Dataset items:
————

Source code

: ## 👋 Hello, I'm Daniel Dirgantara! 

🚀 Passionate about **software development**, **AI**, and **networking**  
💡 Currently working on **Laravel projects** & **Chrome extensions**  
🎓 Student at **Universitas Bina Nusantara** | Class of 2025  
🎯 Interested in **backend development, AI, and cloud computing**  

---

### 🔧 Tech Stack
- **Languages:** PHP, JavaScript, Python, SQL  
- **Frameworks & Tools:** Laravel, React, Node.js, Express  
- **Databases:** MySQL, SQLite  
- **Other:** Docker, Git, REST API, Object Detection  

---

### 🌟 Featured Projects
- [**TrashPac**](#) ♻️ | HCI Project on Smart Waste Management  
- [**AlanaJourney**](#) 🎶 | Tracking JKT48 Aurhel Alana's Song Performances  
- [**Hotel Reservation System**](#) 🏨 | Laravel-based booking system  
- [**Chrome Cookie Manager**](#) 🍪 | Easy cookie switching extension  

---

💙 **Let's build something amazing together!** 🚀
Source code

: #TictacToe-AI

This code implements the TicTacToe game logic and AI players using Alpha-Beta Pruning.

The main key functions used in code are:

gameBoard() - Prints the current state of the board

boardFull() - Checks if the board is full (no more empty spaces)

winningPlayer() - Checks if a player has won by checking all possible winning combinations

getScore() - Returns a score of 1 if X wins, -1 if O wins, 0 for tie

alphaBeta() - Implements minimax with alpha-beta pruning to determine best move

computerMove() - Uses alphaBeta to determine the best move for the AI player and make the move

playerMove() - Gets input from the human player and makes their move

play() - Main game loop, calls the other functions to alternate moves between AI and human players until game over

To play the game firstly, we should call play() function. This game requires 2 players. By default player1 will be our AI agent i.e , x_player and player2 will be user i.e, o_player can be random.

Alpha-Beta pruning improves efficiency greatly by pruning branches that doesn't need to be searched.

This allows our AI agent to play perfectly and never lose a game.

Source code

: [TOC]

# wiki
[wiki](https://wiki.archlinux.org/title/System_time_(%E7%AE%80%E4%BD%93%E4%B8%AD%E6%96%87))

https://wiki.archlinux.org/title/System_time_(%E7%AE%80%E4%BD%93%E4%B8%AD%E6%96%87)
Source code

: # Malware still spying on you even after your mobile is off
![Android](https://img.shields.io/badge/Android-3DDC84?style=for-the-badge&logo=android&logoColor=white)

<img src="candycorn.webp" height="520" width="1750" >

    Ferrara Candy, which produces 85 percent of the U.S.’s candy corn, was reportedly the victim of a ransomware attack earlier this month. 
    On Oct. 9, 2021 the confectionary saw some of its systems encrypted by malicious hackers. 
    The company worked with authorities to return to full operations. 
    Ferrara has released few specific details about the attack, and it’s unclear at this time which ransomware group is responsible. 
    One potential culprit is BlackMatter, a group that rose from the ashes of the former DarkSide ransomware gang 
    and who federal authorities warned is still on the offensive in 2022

————

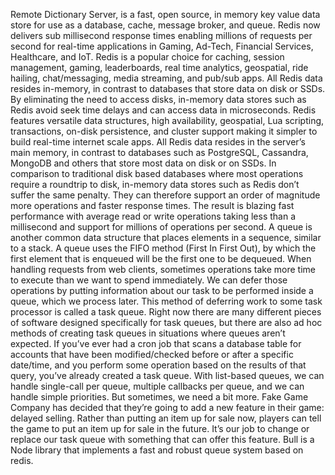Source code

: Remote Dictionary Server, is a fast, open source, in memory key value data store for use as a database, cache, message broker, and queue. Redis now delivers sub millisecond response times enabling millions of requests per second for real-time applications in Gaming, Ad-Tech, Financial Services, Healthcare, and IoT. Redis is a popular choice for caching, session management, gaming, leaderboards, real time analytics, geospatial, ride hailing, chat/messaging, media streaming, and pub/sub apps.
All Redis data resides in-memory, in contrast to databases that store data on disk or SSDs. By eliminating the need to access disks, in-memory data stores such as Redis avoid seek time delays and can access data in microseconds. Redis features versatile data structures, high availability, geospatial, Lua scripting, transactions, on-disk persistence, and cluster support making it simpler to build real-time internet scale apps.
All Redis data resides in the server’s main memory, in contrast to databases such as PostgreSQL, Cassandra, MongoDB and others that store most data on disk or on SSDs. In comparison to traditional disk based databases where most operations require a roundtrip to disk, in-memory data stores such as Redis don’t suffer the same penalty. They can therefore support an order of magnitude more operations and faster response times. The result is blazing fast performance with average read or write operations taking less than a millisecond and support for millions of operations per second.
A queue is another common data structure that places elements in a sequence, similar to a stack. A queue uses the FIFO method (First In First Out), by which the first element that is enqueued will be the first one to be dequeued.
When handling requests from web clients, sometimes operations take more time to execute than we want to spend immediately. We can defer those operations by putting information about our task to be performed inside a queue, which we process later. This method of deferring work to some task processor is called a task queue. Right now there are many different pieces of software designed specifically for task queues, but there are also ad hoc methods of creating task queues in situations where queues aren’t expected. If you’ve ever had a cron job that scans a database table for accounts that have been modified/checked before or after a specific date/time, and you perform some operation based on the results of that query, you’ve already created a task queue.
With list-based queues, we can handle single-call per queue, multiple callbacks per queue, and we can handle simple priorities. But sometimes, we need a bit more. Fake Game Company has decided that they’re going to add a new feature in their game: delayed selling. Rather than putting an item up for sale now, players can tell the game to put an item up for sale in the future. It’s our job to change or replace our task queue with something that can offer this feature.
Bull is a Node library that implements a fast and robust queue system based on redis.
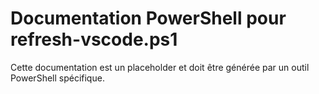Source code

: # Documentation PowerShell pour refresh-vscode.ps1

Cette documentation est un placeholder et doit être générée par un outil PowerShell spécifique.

————

[What is expected]
Find the lines above that contain the string "still" and answer with how many there are, nothing else.

[Response area]
2